It’s only Wednesday morning, and yet the week has already been loaded with life lessons.
When I began this blog, I made a personal declaration to be more open to life and all that it has to offer. While there’s still more to accomplish, the fact that I’ve barely had a moment to write about the many amazing things that have occurred since making that promise to myself is an indication I’m on the right track.
But in the past four days, four people have affected me in four different ways — each inspiring in their own way… three of which in passing and one in living. Their contributions to society perhaps only known to the people in their respective “bubbles”, they’ve given me numerous shots of perspective in such a small space of time.
The first life is that of Andy Rooney, who spent decades sharing his views of the world every Sunday night on “60 Minutes”. At 92, he only retired last month because his life and the news were so intertwined that he couldn’t have one without the other.

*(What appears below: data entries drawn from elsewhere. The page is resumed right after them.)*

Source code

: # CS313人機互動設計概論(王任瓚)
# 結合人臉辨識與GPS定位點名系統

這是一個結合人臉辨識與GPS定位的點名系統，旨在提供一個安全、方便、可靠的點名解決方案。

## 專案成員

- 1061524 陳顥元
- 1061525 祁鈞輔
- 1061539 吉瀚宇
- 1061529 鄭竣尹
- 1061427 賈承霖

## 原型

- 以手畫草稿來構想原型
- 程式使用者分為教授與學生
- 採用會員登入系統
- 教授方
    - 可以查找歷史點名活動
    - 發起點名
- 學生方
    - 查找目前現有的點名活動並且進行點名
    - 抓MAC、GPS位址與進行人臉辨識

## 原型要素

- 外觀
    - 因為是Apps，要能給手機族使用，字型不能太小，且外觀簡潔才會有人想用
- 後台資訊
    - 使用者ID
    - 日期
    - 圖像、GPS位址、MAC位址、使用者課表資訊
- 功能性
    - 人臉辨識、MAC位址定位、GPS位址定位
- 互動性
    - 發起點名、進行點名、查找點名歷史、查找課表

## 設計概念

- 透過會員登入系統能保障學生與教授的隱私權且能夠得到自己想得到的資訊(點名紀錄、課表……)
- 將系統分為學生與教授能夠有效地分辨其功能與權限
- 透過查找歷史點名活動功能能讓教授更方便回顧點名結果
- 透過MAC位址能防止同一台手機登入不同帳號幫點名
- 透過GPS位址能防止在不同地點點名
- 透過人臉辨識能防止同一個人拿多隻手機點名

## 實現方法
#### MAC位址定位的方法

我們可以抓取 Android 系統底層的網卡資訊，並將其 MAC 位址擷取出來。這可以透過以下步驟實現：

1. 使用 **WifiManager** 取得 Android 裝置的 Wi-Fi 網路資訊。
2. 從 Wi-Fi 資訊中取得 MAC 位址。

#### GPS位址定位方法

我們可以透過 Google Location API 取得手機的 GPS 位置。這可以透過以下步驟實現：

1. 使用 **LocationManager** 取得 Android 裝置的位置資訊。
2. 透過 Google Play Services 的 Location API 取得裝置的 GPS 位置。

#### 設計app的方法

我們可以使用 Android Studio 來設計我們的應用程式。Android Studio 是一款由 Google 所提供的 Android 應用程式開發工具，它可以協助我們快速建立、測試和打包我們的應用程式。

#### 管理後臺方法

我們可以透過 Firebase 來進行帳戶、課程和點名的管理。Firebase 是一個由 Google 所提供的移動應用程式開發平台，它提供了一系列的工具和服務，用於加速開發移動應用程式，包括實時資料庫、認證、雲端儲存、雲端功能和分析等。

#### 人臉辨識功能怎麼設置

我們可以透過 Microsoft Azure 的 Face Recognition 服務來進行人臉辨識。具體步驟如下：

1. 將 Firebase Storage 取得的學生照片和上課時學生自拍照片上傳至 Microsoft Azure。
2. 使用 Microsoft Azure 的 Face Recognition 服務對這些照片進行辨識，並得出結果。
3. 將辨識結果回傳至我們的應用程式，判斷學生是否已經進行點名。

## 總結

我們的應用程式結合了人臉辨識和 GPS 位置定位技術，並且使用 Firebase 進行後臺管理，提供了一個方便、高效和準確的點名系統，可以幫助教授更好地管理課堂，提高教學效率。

As someone who’s passionate about writing from the heart about… well… anything, it was an eye-opening revelation to learn that Rooney pioneered that practice which has now become a popular staple for news programs. His honest, humorous, and sometimes provocative commentary changed the way millions of people saw things as complicated as politics and as simple as household products. In his passing, I’ve learned not only to keep speaking from the heart, but also that I should’ve watched that show more.

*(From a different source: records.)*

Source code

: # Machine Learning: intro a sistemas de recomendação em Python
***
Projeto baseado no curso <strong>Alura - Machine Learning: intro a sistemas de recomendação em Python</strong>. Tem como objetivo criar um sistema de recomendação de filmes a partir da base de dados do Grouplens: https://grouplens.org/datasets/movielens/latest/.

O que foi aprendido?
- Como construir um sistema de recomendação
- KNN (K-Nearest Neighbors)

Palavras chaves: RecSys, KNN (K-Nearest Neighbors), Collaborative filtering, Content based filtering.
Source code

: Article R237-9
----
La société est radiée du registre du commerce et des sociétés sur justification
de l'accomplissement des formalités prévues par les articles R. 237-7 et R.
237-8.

The next life is that of Joe Frazier, the legendary boxer who went by the name “Smokin’ Joe”. Although my appreciation for the sport of boxing only seriously developed over the past five years or so, I can recall as a kid listening to my dad and uncle having conversations with various characters at my grand uncle’s liquor store about boxing matches and would always hear Frazier’s name — usually in tandem with Muhammad Ali — amongst the list including George Foreman, and Sugar Ray Leonard. To these men, his greatness was evident in the power he displayed in the ring, but it would only be known to me later after watching the biopic, “Ali” with Will Smith, that Frazier’s greatness was also in his generosity; something that also contributed to his financial difficulties and was unfortunately payed back by Ali in public ridicule and disrespect. Frazier spent a good part of his life and fortune making sure other boxing hopefuls, including his own son and daughter, had an opportunity to realize their dreams as contenders. In his passing, I’ve learned about the perils of allowing yourself to be so consumed with bitterness about what others do and say about you, and what they have, that you fail to recognize and capitalize on your own value. Frazier reportedly regretted not using his fame the way Ali and Foreman had done so lucratively.
The third life is that of Dwight Errington Myers, who is best known by the name “Heavy D”. Most, if not all, of my high school and college life had been spent in some form or another listening to Heavy D and the Boys. When he came onto the scene, girls were swooning over the “overweight lover” — as he famously called himself, and it was clear in his lyrics that he was a lover… not a fighter. He was also a trendsetter: bringing sex appeal to big men before Biggie, making the switch from artist to executive before Jay-Z, and successfully navigating the acting game before LL Cool J, Common, Ice Cube, Ludacris, and everyone that’s turned up on a CBS network show within the last couple of years. As a recording artist, his songs were never explicit or misogynistic — he even had a song titled “Don’t Curse” — arguably solidifying his role as a gentleman in a genre made up of an increasing number of lotharios. His passing not only saddens me because it was sudden in nature, but it reminds me of a time when music used to make me carefree… and dance. And it reminds me that there are artists out there who won’t sell their soul for fame and are perfectly content doing work they believe in.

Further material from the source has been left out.